Plain-text document sources
»»

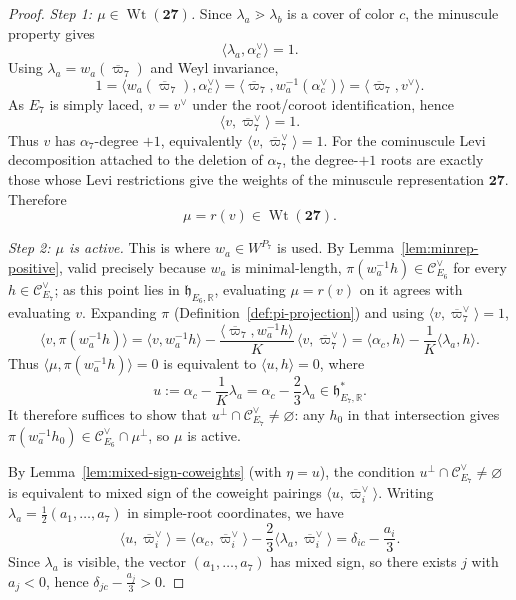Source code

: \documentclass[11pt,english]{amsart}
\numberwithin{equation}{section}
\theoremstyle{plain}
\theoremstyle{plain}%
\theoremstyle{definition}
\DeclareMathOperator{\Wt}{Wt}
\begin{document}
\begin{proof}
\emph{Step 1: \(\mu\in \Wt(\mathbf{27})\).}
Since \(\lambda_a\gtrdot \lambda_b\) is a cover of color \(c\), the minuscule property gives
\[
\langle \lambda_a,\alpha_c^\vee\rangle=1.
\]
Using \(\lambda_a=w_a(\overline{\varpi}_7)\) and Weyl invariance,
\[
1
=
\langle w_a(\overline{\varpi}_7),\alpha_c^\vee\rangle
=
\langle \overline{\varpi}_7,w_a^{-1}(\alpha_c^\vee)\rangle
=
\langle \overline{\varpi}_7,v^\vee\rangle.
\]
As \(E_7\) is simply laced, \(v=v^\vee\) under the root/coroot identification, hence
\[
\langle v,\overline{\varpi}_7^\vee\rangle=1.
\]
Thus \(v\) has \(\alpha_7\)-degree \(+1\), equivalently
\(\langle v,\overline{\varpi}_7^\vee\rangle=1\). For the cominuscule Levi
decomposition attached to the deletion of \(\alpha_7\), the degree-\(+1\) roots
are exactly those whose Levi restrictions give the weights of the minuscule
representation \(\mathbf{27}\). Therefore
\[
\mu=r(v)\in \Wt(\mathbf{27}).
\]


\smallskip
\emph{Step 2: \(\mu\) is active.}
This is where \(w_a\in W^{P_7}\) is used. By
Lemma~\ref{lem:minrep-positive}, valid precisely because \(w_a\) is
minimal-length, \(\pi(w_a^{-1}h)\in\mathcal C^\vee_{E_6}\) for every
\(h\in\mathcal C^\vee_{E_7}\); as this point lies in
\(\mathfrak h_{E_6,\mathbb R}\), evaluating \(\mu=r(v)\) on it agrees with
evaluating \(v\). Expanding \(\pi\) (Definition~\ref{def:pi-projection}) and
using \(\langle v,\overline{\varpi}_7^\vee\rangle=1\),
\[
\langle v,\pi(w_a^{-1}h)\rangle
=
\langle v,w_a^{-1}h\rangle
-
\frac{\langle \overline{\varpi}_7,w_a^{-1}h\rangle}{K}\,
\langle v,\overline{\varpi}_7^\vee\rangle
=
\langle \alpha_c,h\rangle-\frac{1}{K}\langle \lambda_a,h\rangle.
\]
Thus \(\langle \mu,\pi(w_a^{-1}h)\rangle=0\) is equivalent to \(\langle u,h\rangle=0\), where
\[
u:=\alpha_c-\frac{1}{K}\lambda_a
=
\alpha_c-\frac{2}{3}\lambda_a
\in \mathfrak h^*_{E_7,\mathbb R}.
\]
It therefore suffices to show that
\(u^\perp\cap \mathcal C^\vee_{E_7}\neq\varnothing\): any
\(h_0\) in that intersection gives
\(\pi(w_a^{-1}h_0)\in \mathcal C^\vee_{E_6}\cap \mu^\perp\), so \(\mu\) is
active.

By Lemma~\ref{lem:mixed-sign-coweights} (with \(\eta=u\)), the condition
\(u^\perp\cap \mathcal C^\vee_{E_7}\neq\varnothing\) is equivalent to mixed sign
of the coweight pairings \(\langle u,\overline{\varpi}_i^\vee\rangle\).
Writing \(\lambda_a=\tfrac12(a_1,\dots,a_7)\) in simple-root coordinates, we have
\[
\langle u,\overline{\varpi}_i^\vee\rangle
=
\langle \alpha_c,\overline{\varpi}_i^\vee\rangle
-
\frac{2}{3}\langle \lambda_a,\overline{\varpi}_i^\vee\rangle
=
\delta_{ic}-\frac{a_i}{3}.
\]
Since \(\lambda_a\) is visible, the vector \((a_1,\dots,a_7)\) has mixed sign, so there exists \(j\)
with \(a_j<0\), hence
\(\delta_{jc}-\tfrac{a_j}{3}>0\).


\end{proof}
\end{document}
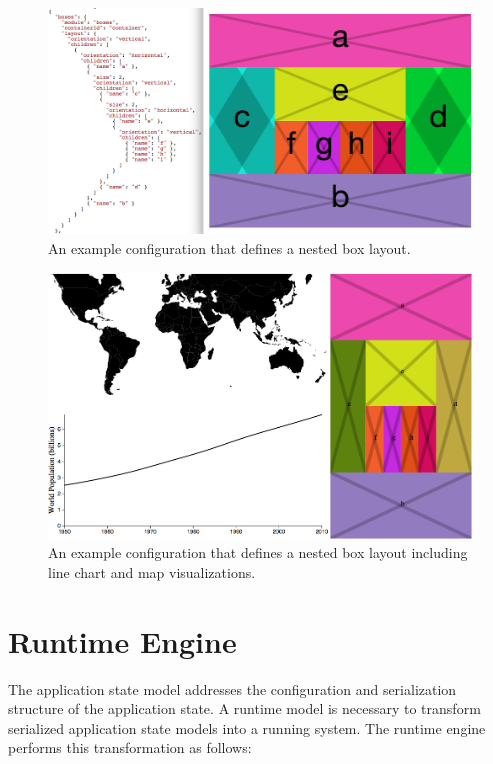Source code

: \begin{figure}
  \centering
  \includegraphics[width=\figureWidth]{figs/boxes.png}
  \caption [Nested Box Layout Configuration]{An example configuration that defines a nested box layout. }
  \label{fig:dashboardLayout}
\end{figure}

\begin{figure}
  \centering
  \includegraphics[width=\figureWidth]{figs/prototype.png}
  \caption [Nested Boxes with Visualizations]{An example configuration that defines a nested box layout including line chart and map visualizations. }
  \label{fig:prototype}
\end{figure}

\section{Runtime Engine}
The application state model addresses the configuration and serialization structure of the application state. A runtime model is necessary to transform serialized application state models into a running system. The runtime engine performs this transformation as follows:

««

TASK OBJECTIVE
The number of lines in the data that hold "varnothing" must be the entire answer.

ANSWER SECTION
2